Step to solve the problem:

Step 1: Suppose the length and width of the rectangle.

Let the length be ‘l’ and width be ‘b’.

Step 2: Find out the initial area.

Initial Area = l×b

Step 3: According to the question, increase or decrease the length and width of the rectangle.

It is given that length is increased by 50% and the width of the rectangle is decreased by 25%.
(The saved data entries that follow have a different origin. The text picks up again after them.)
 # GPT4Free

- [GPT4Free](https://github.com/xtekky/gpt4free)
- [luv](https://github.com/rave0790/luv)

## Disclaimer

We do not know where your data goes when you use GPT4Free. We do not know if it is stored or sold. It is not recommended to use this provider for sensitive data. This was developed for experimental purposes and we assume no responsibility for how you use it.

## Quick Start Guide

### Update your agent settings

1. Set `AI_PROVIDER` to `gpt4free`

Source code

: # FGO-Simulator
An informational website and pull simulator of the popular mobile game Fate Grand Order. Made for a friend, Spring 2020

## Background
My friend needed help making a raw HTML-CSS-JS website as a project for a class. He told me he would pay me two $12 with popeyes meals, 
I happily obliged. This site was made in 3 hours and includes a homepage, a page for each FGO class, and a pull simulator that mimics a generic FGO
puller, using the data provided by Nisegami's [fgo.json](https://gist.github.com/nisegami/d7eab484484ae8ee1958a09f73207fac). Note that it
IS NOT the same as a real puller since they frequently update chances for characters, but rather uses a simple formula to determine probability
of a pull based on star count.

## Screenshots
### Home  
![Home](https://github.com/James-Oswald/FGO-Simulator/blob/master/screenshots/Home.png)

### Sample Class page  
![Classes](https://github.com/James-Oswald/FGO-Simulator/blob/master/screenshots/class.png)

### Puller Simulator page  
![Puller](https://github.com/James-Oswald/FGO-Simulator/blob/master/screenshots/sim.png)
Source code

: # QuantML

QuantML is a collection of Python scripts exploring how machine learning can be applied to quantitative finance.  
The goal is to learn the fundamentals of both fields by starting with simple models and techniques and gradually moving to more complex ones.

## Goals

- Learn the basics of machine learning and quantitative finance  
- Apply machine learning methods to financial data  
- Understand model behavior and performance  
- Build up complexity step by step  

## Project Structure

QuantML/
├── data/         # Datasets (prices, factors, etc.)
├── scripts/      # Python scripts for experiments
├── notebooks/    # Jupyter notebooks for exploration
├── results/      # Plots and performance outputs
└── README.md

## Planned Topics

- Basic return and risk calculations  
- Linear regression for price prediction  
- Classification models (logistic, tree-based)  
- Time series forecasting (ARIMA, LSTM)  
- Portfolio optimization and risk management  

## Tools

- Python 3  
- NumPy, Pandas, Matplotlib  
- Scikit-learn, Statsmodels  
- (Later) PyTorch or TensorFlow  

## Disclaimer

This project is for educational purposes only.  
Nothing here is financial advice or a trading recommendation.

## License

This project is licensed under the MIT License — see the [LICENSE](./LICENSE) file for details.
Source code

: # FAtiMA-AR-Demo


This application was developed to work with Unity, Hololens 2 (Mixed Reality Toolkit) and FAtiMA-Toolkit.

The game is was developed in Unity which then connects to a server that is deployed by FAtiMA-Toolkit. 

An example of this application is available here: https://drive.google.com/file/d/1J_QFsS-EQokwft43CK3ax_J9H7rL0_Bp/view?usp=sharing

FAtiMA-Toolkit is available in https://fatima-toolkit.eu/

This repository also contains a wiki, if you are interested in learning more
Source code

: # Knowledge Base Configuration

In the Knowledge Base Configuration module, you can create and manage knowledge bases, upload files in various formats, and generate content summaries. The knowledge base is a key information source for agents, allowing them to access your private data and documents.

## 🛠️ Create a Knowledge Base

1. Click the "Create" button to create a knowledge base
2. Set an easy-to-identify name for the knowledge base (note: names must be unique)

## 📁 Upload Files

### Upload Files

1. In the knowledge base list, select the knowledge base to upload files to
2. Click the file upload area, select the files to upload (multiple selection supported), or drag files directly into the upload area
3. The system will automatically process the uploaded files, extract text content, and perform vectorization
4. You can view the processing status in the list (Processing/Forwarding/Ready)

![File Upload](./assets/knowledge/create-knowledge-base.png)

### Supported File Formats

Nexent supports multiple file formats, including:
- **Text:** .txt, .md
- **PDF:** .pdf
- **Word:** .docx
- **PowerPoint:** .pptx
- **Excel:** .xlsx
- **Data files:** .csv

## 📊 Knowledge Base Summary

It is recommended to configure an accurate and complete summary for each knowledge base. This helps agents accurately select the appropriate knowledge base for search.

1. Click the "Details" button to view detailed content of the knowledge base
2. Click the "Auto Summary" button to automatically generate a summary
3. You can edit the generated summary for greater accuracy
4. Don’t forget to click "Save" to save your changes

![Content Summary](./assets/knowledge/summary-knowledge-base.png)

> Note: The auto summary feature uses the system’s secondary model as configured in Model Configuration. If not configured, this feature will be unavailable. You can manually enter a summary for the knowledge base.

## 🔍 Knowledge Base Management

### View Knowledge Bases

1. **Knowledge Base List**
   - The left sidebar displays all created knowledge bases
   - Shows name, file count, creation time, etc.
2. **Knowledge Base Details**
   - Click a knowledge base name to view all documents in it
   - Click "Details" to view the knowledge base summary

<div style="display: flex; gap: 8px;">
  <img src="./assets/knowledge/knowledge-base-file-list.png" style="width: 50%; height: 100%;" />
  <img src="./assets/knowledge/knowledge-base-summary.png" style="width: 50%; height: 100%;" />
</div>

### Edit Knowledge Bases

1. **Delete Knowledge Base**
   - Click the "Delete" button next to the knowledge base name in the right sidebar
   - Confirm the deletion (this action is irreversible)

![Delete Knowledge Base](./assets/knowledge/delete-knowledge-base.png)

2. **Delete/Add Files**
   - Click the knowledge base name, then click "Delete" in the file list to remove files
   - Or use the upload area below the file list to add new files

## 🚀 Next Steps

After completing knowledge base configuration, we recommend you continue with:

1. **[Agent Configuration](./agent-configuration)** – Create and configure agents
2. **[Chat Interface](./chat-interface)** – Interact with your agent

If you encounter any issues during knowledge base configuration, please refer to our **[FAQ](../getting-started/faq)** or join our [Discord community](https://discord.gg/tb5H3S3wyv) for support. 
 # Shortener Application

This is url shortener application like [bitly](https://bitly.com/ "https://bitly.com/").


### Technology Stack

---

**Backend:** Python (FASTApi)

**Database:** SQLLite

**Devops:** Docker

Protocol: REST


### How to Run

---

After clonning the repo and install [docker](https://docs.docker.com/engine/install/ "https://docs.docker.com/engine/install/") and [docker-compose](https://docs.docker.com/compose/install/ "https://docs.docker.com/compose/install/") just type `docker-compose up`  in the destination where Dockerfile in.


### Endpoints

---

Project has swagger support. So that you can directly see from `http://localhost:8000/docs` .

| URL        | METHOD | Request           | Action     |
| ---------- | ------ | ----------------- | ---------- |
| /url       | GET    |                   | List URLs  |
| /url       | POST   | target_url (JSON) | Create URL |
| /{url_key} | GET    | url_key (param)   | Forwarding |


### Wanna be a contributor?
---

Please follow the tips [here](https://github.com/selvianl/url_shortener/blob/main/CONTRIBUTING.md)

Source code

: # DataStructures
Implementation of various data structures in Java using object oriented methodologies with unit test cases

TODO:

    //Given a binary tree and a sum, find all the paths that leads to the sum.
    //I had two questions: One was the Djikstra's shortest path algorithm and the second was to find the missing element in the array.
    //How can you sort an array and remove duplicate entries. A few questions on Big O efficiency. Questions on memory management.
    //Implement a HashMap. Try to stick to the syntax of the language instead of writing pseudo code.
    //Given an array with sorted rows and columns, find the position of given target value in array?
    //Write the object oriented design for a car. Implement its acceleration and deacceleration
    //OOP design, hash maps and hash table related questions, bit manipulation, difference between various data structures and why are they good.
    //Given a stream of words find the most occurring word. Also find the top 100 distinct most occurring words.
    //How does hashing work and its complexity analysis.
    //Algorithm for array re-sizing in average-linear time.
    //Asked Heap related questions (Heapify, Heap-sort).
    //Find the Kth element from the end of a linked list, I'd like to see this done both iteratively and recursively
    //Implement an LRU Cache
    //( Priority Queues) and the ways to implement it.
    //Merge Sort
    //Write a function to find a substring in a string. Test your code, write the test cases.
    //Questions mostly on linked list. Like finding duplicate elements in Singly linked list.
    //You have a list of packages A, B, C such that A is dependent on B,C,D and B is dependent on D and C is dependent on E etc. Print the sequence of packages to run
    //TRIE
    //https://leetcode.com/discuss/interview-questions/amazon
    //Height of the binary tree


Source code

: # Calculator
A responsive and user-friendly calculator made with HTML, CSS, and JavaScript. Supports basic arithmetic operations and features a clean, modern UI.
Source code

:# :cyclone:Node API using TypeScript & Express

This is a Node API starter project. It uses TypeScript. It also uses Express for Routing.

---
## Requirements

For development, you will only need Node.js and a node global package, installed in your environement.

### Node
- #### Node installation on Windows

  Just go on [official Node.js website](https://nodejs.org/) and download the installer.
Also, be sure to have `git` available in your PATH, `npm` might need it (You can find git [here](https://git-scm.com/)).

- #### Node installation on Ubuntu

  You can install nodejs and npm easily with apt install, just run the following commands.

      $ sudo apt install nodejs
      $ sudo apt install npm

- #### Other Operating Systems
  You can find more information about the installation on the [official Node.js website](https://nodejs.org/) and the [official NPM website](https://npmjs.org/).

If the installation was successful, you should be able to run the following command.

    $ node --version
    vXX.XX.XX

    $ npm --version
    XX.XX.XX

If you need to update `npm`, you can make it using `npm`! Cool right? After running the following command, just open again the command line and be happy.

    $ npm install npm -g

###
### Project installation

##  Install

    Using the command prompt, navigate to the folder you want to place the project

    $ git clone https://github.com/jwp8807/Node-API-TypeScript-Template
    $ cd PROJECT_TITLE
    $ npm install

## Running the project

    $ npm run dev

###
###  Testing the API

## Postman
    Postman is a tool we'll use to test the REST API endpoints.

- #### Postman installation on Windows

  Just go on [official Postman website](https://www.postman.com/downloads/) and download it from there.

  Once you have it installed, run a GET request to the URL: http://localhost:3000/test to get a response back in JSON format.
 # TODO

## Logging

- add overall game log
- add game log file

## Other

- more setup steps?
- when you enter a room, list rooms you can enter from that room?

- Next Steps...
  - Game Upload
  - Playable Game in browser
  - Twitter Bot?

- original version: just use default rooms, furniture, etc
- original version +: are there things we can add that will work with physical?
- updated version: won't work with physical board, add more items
New Length = l × (1+50/100)

                    = l × (1+1/2)

                    = (3l)/2

New Width = b × (1-25/100)

                   = b × (1-1/4)

                   = 3b/4

Step 4: Find out the new area.

New area = new length × new width

                = {(3l)/2} × (3b/4)

                = (9lb)/8

Step 5: Find out the change in percent.

Change percent = {(Final Area – Initial Area)/(Initial Area)} × 100

                         = [{(9lb)/8 – (lb)}/(lb)] × 100

                         = {(lb/8)/lb} × 100

                         = (1/8) × 100

                         =  12.5%

Step 5: If the final answer is negative, it means a decrease in area and if the final answer is positive it means an increase in area.

The answer is 12.5%, which means that area is increased by 12.5%.

Similar Questions

Question 1: If the length of a rectangle is increased by 50% and its breadth is decreased by 50%, what is the change percent in its area? 

Solution:

Let the length be ‘l’ and width be ‘b’.

Initial Area = l×b

It is given that length is increased by 50% and the width of the rectangle is decreased by 50%.

New Length = l×(1+50/100)

                    = l×(1+1/2)

                    = (3l)/2

New Width = b×(1-50/100)

                  = b×(1-1/2)

                  = b/2

New area = new length × new width

               = {(3l)/2}×(b/2)

               = (3lb)/4

Change percent = {(Final Area – Initial Area)/(Initial Area)} × 100

                         =[{(3lb)/4 – (lb)}/(lb)] × 100

                         = {(-lb/4)/lb} × 100

                         = (-1/4) × 100

                         = – 25%

The answer is -25%, which means that area is decreased by 25%.

Question 2: If the length of a rectangle is increased by 75% and its breadth is decreased by 25%, what is the change percent in its area? 

Solution:

Let the length be ‘l’ and width be ‘b’.

Initial Area = l×b

It is given that length is increased by 75% and the width of the rectangle is decreased by 25%.

New Length = l×(1+75/100)

                   = l×(1+3/4)

                   = (7l)/4

New Width = b × (1-25/100)

                  = b × (1-1/4)

                  = 3b/4

New area = new length × new width

                = {(7l)/4} × (3b/4)

                = (21lb)/16

Change percent = {(Final Area – Initial Area)/(Initial Area)} × 100

                         = [{(21lb)/16 – (lb)}/(lb)] × 100

                         = {(5lb/16)/lb} × 100

                        = (5/16) × 100

                        = 31.25%

The answer is 31.25%, which means that area is increased by 31.25%.